(Collected data)
══════

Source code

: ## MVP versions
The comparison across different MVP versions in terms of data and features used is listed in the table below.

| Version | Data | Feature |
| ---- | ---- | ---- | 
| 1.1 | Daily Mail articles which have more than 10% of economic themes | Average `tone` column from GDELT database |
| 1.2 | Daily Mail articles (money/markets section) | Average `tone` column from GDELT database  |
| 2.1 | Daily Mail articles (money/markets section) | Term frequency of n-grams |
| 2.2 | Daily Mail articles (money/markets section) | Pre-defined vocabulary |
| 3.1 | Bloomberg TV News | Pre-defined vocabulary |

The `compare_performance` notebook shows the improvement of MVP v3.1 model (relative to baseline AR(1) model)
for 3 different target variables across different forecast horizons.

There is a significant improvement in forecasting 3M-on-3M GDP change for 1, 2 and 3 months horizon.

══════

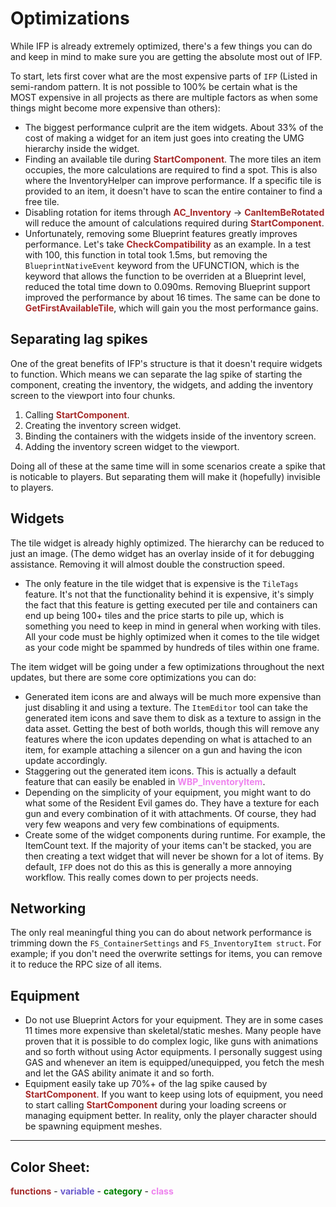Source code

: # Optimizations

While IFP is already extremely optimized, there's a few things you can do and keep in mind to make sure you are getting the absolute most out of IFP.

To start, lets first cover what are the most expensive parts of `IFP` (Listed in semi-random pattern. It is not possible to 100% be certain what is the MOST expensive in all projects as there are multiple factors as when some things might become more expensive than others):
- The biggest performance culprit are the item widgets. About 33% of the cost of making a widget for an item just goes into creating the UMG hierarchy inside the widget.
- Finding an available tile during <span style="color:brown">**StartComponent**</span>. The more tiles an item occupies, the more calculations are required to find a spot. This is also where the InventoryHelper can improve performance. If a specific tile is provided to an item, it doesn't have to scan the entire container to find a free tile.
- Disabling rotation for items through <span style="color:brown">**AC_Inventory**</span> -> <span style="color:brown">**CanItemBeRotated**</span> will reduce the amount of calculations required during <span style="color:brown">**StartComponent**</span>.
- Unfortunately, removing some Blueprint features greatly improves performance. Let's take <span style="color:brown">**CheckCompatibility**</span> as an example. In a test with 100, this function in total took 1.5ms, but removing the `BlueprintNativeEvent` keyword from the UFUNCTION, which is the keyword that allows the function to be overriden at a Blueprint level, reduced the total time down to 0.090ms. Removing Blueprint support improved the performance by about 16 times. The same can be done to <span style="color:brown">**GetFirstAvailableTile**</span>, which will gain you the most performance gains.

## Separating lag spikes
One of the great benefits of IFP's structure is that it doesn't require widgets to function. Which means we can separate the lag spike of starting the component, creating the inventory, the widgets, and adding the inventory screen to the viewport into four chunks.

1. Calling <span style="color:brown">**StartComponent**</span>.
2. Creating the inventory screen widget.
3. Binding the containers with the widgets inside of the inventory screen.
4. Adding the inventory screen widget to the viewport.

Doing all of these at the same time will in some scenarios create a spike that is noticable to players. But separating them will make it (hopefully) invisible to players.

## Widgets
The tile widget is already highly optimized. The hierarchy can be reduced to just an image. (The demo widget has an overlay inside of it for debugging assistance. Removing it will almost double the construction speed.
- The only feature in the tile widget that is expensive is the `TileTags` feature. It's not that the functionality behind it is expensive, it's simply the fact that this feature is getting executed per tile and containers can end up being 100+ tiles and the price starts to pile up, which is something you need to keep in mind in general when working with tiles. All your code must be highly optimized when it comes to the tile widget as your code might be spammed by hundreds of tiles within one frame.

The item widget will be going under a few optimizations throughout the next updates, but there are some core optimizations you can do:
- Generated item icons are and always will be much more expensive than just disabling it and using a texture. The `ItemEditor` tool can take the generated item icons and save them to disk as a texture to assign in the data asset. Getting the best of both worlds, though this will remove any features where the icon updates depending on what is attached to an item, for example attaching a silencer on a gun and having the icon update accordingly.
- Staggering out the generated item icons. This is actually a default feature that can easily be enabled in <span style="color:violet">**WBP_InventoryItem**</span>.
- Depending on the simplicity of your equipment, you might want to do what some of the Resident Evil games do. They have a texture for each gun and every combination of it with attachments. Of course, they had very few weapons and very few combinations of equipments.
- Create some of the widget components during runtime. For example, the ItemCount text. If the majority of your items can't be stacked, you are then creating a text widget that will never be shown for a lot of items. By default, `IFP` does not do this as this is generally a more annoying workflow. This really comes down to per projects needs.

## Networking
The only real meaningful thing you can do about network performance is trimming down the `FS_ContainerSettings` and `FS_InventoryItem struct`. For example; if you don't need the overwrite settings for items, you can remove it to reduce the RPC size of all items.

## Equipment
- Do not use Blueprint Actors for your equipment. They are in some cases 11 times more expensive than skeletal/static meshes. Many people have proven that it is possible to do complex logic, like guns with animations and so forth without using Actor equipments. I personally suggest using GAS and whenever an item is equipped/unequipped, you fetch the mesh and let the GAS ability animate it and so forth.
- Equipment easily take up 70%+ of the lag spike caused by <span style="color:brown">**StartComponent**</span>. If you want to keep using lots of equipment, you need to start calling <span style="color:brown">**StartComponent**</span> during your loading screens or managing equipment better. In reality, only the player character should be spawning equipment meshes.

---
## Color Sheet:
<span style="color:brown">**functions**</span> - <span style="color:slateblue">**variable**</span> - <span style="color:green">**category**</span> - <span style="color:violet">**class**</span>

══════

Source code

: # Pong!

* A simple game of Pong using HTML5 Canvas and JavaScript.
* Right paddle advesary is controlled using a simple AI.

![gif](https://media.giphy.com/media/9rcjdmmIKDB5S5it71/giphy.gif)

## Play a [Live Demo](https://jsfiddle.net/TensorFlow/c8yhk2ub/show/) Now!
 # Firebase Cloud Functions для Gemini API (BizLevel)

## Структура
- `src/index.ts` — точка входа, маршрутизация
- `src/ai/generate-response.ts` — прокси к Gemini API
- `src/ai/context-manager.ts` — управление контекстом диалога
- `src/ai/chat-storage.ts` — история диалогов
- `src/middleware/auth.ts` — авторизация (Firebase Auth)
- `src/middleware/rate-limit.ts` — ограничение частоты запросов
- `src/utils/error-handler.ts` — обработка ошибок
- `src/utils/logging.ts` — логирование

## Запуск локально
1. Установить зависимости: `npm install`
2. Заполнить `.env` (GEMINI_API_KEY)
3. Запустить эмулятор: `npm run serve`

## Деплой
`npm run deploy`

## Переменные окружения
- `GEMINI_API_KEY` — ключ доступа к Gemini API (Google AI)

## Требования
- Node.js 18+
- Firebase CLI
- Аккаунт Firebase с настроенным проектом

══════

*What is expected*: Write out exactly the lines above from the line with "## Separating lag spikes" through the line with "The item widget will", both of them included, and leave out all other lines.

*Answer to this problem*:
## Separating lag spikes
One of the great benefits of IFP's structure is that it doesn't require widgets to function. Which means we can separate the lag spike of starting the component, creating the inventory, the widgets, and adding the inventory screen to the viewport into four chunks.

1. Calling <span style="color:brown">**StartComponent**</span>.
2. Creating the inventory screen widget.
3. Binding the containers with the widgets inside of the inventory screen.
4. Adding the inventory screen widget to the viewport.

Doing all of these at the same time will in some scenarios create a spike that is noticable to players. But separating them will make it (hopefully) invisible to players.

## Widgets
The tile widget is already highly optimized. The hierarchy can be reduced to just an image. (The demo widget has an overlay inside of it for debugging assistance. Removing it will almost double the construction speed.
- The only feature in the tile widget that is expensive is the `TileTags` feature. It's not that the functionality behind it is expensive, it's simply the fact that this feature is getting executed per tile and containers can end up being 100+ tiles and the price starts to pile up, which is something you need to keep in mind in general when working with tiles. All your code must be highly optimized when it comes to the tile widget as your code might be spammed by hundreds of tiles within one frame.

The item widget will be going under a few optimizations throughout the next updates, but there are some core optimizations you can do:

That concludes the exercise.